System.out.println(ack(3, 1)); // 13 System.out.println(ack(3, 2)); // 29 System.out.println(ack(4, 0)); // 13 System.out.println(ack(4, 1)); // 65533
計算できるとはいえ膨大な計算量を誇るアッカーマン関数、ack(4, 1) では実に 2862984010 回のループ、計算時間は Core i7 3770 を用いても約 400 秒かかりました。ベンチマークにはそれで良いのですが、我々プログラマは一般人と違って、急ぎでアッカーマン関数の値を知りたいことがしばしばあります。計算量の短縮を目的にちょっとコードに手を入れてみましょう。
先ほどの A(2, 1) の展開時の数列の、右から二番目、つまり m の値に注目してください。
[2, 1]
[1, 2, 0]
[1, 1, 1]
[1, 0, 1, 0]
[1, 0, 0, 1]
[1, 0, 2]
[1, 3]
[0, 1, 2]
[0, 0, 1, 1]
[0, 0, 0, 1, 0]
[0, 0, 0, 0, 1]
[0, 0, 0, 2]
[0, 0, 3]
[0, 4]
[5]
n != 0 かつ m が 1 の時、その後スタックが成長して元に戻ると m の部分には n + 2 が格納されています。例えば [1, 1, 1] は [1, 3] に、[0, 1, 2] は [0, 4] へと変化しています。
このショートカットを先ほどのコードに織り込んでしまいましょう。
public long extract(Stack<Long> stack) { while (stack.size() > 1) { long n = stack.pop(); long m = stack.pop(); if (m == 0) { stack.push(n + 1); } else if (n == 0) { stack.push(m - 1); stack.push(1L); } else if (m == 1) { stack.push(n + 2); // customize! } else { stack.push(m - 1); stack.push(m); stack.push(n - 1); } } return stack.pop(); }
たったこれだけで、A(4, 1) は 131042 回のループ、計算時間は 41ms で終わるようになりました。

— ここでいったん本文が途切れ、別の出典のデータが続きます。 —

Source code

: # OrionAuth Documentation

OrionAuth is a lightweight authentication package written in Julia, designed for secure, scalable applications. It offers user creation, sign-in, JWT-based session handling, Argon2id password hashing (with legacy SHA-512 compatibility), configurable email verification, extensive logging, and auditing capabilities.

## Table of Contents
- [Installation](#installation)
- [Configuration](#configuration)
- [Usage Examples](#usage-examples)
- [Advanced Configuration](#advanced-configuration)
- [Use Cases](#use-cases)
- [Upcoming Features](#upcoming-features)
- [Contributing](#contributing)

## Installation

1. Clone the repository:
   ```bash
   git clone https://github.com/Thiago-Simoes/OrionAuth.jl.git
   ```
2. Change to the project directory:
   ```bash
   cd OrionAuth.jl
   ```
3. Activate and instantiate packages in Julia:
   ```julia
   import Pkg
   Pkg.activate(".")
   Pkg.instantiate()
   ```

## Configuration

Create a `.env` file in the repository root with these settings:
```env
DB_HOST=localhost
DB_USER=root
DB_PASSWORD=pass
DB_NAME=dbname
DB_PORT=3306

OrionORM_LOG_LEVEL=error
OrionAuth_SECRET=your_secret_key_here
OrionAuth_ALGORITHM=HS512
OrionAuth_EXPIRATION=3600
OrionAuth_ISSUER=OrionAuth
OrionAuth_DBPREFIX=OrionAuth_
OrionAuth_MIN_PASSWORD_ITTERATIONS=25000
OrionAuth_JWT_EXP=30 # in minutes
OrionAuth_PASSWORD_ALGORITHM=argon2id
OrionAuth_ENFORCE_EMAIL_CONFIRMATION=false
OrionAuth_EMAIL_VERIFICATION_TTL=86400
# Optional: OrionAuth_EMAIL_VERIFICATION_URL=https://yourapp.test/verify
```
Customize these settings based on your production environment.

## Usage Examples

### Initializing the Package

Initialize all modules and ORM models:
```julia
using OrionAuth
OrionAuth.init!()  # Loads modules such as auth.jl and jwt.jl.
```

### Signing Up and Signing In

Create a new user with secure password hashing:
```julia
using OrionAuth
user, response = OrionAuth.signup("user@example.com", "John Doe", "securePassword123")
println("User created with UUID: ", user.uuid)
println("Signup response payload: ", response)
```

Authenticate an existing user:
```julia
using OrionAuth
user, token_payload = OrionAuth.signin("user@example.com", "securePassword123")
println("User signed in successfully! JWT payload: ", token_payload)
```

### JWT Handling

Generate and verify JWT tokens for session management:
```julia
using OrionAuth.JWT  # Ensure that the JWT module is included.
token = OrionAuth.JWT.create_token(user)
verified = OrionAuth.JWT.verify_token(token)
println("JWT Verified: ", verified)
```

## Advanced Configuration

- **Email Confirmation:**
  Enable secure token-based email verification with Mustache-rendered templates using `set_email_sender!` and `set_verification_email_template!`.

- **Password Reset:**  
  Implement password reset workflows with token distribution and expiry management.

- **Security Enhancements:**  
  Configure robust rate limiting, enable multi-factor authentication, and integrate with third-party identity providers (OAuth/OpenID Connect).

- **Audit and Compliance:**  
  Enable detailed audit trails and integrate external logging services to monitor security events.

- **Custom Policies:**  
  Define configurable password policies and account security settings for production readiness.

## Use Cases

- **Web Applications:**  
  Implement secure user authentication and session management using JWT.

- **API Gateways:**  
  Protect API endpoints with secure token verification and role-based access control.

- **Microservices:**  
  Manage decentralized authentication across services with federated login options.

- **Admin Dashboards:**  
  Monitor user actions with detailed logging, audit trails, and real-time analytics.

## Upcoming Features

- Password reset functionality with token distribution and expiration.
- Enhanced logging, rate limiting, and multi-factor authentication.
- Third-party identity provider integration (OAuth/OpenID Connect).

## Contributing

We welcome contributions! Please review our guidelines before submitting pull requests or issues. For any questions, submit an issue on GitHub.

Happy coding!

さらに改良し、m == 2 の時、計算後は n*2 + 3 が格納されることを利用してコードを修正します。
... else if (m == 1) { stack.push(n + 2); // customize! } else if (m == 2) { stack.push(n * 2 + 3); // customize! } ...
これで A(4, 1) はたった 34 回のループ、1ms で計算が終わります。同じロジックで long を BigInteger に修正すれば、A(4, 2) もほぼ一瞬で、19729 桁の巨大数が計算できます。
それでも A(4, 3) や A(5, 1) はこのロジックでは太刀打ちできず、Stack を確保するヒープが足りないのか計算パワーが足りないのかなどは些細な問題で、ただ単に計算不可能な巨大な数であるという圧倒的事実を前に我々は今のコンピューターの能力のちっぽけさを知ることができます。